• PROBLEM REQUIREMENTS
Copy exactly, and only, the lines from the one containing "YKBiDqzp8J/IaGoKl3Yy+lGJ1vygvpAmEk7jM4iRoJIyCopD+SkoA6IZMQce4PUb" through the last line of the records below.

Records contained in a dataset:
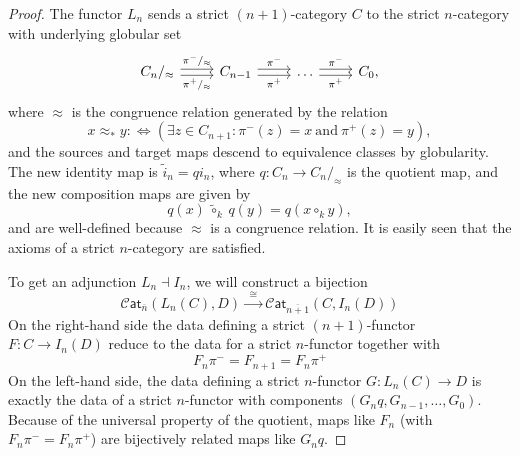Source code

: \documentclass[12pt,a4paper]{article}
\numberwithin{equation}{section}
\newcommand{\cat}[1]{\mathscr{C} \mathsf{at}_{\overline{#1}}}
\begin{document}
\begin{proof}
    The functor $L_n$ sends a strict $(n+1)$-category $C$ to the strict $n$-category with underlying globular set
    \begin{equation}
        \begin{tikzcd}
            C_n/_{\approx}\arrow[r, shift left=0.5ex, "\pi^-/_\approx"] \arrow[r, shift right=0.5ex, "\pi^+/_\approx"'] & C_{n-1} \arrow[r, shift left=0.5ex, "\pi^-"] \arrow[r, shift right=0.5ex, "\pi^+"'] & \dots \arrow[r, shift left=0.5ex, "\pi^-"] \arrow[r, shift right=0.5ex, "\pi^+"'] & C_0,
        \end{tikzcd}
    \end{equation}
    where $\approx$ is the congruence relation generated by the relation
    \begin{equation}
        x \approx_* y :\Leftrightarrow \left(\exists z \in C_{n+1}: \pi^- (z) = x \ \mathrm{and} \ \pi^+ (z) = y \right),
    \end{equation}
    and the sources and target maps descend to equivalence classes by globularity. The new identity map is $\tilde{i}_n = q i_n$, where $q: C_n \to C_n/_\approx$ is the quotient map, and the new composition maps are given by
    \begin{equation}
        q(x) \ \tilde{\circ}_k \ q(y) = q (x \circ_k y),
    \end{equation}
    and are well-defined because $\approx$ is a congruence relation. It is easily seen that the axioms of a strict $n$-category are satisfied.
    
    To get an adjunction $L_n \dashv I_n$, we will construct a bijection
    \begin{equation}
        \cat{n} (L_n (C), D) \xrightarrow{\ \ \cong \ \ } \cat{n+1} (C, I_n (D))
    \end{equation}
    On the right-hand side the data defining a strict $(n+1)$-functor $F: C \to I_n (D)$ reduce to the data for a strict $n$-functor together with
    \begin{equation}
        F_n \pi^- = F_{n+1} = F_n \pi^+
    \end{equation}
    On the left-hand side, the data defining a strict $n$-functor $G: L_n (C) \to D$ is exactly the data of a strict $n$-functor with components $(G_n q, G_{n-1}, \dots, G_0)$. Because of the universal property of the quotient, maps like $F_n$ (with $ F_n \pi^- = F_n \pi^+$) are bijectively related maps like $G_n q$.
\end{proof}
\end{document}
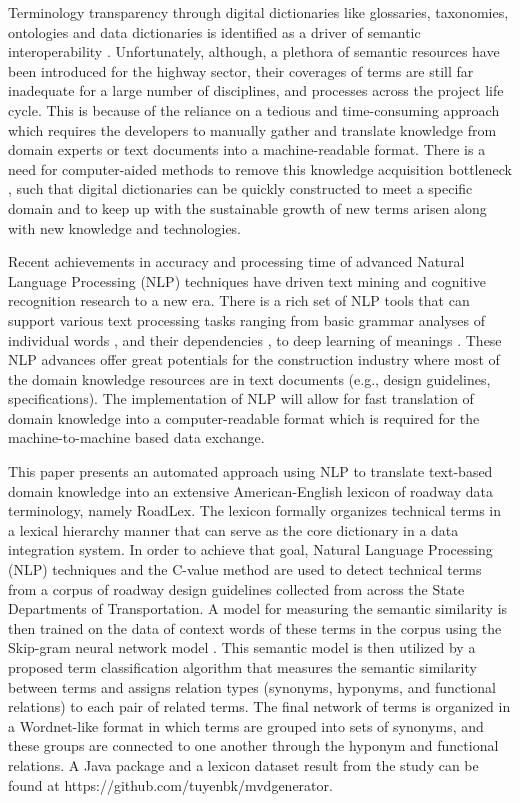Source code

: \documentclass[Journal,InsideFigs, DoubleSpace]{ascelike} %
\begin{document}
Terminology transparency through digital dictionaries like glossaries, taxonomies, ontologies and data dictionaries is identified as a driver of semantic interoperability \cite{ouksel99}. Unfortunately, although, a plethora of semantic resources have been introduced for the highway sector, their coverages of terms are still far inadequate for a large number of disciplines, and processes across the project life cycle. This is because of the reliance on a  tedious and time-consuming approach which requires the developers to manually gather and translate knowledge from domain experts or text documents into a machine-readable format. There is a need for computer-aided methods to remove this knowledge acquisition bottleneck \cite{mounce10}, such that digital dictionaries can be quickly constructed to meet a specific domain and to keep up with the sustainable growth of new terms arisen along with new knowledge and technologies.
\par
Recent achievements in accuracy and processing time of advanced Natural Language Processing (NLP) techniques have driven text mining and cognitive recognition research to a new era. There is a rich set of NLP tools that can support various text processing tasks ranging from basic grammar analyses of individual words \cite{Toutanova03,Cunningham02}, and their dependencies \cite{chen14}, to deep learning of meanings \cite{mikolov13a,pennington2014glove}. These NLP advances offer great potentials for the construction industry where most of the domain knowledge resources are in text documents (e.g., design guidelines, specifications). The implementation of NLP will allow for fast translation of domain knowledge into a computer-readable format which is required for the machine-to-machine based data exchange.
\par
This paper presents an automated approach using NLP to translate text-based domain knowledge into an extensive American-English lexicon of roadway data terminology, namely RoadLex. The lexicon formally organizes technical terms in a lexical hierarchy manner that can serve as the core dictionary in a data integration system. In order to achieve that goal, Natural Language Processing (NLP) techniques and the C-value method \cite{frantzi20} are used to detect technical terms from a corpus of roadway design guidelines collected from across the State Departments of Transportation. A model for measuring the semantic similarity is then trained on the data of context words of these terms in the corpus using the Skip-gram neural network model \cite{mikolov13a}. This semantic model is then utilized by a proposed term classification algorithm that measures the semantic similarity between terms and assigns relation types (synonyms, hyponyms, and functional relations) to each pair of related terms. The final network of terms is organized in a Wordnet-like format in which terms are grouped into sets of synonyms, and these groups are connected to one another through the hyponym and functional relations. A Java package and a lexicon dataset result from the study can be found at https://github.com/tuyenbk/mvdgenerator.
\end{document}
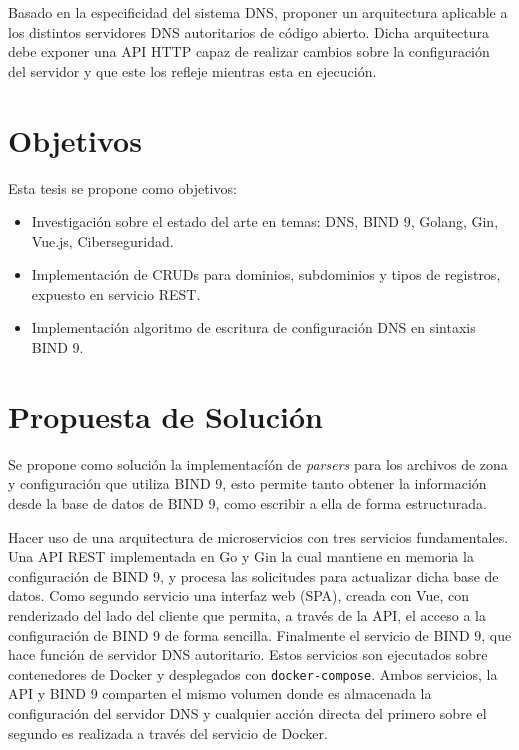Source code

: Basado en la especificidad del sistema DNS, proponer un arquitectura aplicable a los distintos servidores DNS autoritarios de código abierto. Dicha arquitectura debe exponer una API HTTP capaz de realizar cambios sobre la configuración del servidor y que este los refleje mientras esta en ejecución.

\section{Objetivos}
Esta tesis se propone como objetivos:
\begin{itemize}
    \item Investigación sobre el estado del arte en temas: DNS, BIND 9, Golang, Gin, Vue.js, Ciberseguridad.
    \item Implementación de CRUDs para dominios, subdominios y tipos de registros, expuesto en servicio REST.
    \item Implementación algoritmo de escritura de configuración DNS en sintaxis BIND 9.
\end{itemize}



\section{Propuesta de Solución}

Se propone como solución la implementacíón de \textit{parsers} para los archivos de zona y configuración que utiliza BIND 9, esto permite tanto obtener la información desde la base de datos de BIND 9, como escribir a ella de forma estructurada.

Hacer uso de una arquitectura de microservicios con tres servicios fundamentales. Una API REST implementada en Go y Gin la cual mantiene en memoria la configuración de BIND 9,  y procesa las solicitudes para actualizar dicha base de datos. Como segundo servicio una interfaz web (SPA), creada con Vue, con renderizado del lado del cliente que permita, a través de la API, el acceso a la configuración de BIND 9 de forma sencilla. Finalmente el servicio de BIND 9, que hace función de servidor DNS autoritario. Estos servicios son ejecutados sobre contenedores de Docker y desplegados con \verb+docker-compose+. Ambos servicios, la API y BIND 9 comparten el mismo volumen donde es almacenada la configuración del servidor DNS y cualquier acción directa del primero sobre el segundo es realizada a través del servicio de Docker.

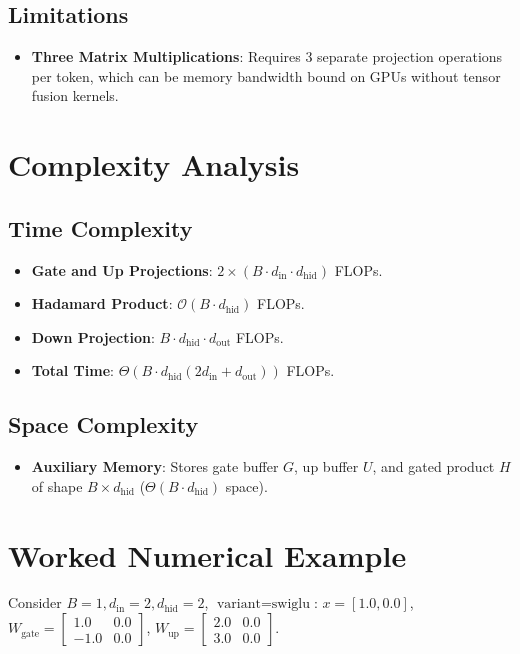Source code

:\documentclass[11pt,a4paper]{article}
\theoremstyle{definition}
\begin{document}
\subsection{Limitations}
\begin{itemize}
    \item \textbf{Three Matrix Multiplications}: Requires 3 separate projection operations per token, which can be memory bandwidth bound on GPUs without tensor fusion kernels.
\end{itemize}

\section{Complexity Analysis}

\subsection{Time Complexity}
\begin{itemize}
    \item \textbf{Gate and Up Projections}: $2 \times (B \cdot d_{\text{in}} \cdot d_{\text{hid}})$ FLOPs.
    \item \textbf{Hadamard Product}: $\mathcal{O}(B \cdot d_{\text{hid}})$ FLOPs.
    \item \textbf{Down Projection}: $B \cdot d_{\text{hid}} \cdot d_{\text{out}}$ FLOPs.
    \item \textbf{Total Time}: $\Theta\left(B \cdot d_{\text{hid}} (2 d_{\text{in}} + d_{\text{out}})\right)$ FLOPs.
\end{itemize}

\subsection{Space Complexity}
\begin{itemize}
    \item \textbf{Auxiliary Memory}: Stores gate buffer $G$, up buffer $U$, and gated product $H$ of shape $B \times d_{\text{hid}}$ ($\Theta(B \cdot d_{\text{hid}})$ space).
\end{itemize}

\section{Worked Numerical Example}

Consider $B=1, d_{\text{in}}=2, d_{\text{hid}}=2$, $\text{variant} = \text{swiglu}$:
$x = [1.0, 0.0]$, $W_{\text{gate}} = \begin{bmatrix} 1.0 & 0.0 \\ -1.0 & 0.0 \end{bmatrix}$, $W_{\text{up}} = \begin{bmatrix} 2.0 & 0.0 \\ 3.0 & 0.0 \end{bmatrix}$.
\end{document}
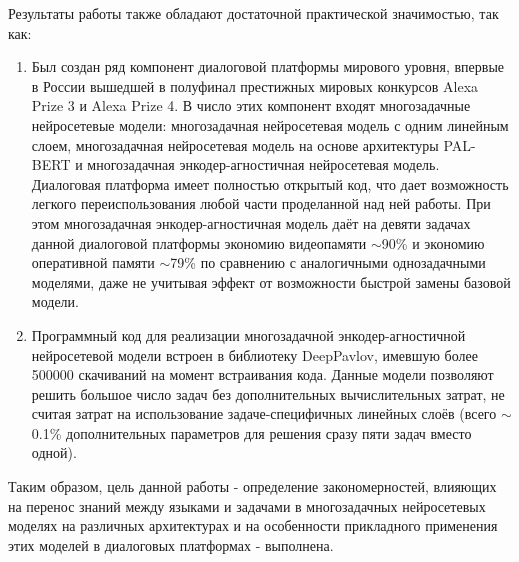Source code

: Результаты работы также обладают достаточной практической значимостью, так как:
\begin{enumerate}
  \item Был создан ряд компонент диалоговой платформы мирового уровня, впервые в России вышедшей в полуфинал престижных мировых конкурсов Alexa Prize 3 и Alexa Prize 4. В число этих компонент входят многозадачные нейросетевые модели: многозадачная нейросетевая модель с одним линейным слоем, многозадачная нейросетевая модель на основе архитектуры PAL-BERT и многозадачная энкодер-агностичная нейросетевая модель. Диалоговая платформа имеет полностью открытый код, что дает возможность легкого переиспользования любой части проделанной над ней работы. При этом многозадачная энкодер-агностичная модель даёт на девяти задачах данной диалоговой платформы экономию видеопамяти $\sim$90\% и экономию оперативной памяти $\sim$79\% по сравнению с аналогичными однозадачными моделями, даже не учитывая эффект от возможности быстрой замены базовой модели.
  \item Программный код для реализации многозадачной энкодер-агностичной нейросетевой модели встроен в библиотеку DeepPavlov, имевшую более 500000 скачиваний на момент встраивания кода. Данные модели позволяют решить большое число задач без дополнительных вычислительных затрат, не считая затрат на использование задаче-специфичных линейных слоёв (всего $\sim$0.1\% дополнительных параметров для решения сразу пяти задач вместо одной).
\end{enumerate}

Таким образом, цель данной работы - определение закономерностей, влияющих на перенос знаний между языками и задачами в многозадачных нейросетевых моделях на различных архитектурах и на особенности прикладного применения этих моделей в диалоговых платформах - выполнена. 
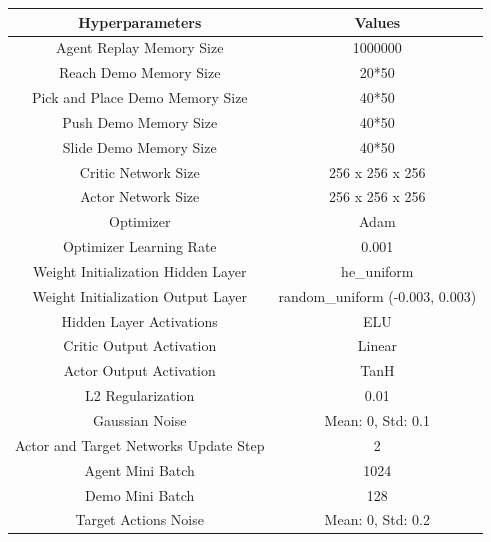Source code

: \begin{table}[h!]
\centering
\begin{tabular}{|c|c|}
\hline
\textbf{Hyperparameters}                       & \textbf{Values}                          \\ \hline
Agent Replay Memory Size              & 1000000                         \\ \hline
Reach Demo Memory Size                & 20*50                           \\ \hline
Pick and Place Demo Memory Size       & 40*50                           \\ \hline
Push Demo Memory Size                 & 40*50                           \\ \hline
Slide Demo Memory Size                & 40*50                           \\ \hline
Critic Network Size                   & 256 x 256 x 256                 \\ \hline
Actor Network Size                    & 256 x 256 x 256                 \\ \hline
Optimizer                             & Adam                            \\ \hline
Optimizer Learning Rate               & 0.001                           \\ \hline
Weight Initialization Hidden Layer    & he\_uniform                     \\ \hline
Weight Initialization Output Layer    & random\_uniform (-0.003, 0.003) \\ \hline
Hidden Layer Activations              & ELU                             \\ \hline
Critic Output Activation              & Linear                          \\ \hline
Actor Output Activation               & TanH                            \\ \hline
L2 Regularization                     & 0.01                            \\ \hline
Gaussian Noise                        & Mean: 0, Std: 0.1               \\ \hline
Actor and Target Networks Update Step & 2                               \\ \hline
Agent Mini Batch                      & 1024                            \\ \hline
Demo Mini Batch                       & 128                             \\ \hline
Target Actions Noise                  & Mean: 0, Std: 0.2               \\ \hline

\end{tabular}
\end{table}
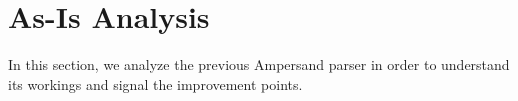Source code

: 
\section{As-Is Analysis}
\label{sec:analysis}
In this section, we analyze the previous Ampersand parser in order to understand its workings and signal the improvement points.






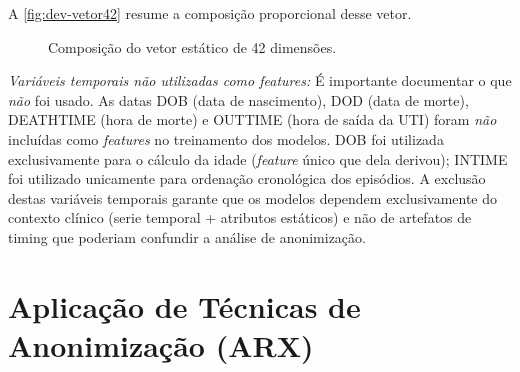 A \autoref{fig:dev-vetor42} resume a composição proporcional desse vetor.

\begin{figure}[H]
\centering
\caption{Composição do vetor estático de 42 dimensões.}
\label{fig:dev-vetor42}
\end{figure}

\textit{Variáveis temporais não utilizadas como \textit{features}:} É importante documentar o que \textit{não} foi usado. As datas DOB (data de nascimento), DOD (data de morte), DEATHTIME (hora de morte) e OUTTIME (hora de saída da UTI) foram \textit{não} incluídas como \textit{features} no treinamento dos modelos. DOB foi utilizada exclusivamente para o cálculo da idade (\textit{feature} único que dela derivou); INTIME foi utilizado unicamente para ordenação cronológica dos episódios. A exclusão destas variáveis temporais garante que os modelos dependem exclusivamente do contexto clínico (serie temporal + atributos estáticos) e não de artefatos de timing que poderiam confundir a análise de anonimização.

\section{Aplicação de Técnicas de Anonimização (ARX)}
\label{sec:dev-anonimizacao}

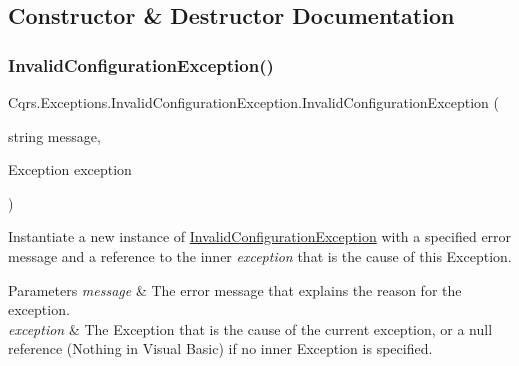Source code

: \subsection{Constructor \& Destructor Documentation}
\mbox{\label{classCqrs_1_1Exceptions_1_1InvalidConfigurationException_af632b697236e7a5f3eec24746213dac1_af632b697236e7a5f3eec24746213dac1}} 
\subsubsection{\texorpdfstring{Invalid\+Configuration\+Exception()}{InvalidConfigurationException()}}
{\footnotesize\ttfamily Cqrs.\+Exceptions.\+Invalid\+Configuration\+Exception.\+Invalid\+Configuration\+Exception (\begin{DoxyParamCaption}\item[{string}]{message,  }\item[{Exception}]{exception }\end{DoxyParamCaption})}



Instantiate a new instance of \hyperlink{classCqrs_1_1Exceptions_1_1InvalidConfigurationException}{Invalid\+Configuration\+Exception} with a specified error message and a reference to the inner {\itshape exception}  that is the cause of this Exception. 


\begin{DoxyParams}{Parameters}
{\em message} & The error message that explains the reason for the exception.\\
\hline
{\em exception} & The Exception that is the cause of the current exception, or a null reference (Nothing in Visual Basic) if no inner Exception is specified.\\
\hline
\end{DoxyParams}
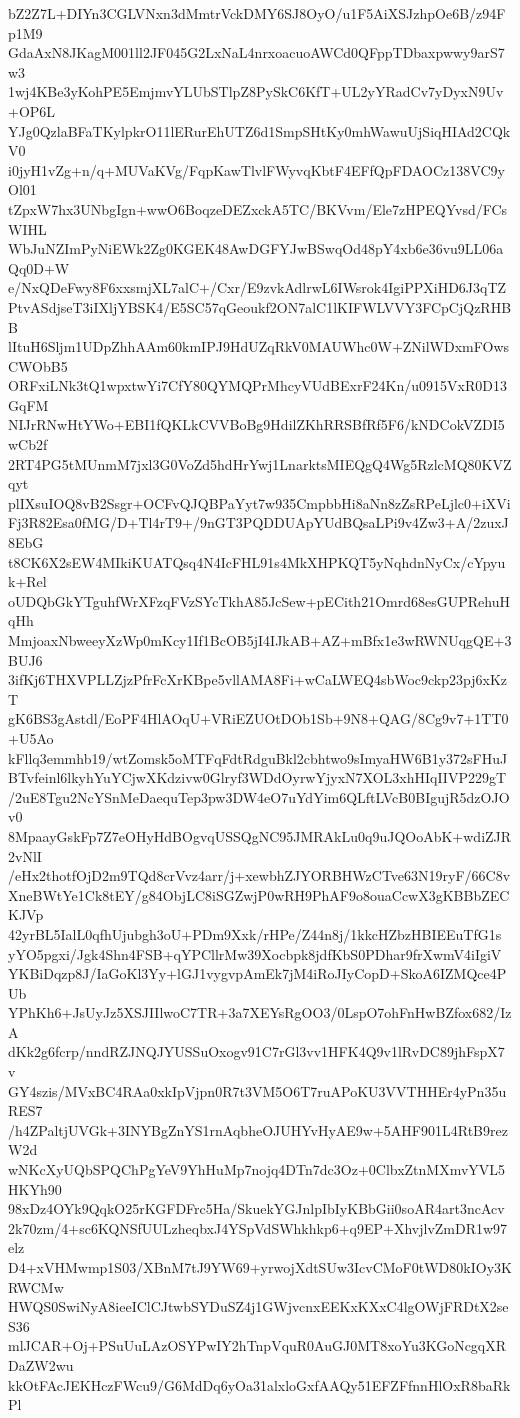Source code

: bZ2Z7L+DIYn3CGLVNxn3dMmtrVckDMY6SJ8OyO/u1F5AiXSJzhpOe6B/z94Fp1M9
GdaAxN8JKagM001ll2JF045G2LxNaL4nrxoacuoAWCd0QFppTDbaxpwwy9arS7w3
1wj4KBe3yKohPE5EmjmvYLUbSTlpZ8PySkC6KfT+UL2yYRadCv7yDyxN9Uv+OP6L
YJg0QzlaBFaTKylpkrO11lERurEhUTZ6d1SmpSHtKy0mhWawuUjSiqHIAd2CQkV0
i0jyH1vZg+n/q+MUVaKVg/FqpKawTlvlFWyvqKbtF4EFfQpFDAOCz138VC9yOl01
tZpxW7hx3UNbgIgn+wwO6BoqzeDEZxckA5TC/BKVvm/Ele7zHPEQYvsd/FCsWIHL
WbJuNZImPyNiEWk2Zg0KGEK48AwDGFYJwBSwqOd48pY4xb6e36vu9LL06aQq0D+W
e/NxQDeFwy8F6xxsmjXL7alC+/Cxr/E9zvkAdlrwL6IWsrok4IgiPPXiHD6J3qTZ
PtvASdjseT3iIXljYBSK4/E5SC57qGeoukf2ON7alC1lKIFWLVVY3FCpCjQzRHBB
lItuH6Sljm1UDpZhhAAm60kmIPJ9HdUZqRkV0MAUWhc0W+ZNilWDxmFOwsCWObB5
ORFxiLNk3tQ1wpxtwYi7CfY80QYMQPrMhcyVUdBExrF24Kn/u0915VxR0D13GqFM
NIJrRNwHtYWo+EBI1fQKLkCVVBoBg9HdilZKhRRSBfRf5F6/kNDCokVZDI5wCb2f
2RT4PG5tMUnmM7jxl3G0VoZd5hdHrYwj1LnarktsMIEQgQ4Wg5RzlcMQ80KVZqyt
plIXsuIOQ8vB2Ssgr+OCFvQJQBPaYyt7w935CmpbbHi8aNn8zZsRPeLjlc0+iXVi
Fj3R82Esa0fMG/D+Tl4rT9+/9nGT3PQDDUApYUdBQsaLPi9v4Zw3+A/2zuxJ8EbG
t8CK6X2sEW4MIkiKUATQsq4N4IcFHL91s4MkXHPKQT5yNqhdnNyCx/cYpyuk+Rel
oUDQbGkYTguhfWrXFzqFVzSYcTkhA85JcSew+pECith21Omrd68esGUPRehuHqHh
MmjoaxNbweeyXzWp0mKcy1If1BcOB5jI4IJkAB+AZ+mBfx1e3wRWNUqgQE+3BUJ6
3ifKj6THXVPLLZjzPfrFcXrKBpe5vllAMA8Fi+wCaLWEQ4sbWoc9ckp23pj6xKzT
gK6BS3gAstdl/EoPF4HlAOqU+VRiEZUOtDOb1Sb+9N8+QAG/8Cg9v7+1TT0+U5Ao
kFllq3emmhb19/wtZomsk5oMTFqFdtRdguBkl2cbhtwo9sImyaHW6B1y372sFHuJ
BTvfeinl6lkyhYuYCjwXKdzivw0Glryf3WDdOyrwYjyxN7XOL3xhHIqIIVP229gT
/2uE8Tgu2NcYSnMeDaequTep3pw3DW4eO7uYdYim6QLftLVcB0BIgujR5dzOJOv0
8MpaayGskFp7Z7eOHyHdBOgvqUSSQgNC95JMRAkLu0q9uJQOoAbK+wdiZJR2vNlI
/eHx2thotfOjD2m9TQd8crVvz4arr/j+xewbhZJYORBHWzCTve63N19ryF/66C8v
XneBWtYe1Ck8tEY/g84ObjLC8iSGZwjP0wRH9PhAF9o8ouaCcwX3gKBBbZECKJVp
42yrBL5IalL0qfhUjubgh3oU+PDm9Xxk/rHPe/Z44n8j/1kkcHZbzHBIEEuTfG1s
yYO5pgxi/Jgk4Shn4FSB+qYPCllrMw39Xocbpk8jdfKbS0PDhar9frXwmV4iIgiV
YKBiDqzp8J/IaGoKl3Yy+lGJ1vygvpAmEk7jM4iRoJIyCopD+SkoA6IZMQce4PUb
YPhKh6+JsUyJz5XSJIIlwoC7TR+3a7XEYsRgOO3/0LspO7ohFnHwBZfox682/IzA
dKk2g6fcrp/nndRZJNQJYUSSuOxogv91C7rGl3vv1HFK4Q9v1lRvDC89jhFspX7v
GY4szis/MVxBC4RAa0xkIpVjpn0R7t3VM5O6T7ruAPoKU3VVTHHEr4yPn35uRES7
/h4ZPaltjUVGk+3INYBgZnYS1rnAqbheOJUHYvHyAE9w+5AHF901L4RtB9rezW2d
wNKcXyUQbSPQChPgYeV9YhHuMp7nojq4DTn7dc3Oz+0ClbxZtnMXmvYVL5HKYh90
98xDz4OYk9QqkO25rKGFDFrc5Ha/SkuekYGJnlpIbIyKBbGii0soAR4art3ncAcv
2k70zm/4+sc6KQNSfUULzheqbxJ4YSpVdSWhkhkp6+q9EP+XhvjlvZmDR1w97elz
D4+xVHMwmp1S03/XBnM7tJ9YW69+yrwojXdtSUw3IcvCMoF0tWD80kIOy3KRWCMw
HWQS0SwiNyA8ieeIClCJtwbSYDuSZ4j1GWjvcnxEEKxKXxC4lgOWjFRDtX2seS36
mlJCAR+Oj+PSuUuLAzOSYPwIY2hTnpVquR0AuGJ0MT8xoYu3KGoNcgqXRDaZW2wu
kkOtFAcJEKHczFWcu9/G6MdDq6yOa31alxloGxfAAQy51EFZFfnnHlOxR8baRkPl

• WRITTEN ANSWER
YKBiDqzp8J/IaGoKl3Yy+lGJ1vygvpAmEk7jM4iRoJIyCopD+SkoA6IZMQce4PUb
YPhKh6+JsUyJz5XSJIIlwoC7TR+3a7XEYsRgOO3/0LspO7ohFnHwBZfox682/IzA
dKk2g6fcrp/nndRZJNQJYUSSuOxogv91C7rGl3vv1HFK4Q9v1lRvDC89jhFspX7v
GY4szis/MVxBC4RAa0xkIpVjpn0R7t3VM5O6T7ruAPoKU3VVTHHEr4yPn35uRES7
/h4ZPaltjUVGk+3INYBgZnYS1rnAqbheOJUHYvHyAE9w+5AHF901L4RtB9rezW2d
wNKcXyUQbSPQChPgYeV9YhHuMp7nojq4DTn7dc3Oz+0ClbxZtnMXmvYVL5HKYh90
98xDz4OYk9QqkO25rKGFDFrc5Ha/SkuekYGJnlpIbIyKBbGii0soAR4art3ncAcv
2k70zm/4+sc6KQNSfUULzheqbxJ4YSpVdSWhkhkp6+q9EP+XhvjlvZmDR1w97elz
D4+xVHMwmp1S03/XBnM7tJ9YW69+yrwojXdtSUw3IcvCMoF0tWD80kIOy3KRWCMw
HWQS0SwiNyA8ieeIClCJtwbSYDuSZ4j1GWjvcnxEEKxKXxC4lgOWjFRDtX2seS36
mlJCAR+Oj+PSuUuLAzOSYPwIY2hTnpVquR0AuGJ0MT8xoYu3KGoNcgqXRDaZW2wu
kkOtFAcJEKHczFWcu9/G6MdDq6yOa31alxloGxfAAQy51EFZFfnnHlOxR8baRkPl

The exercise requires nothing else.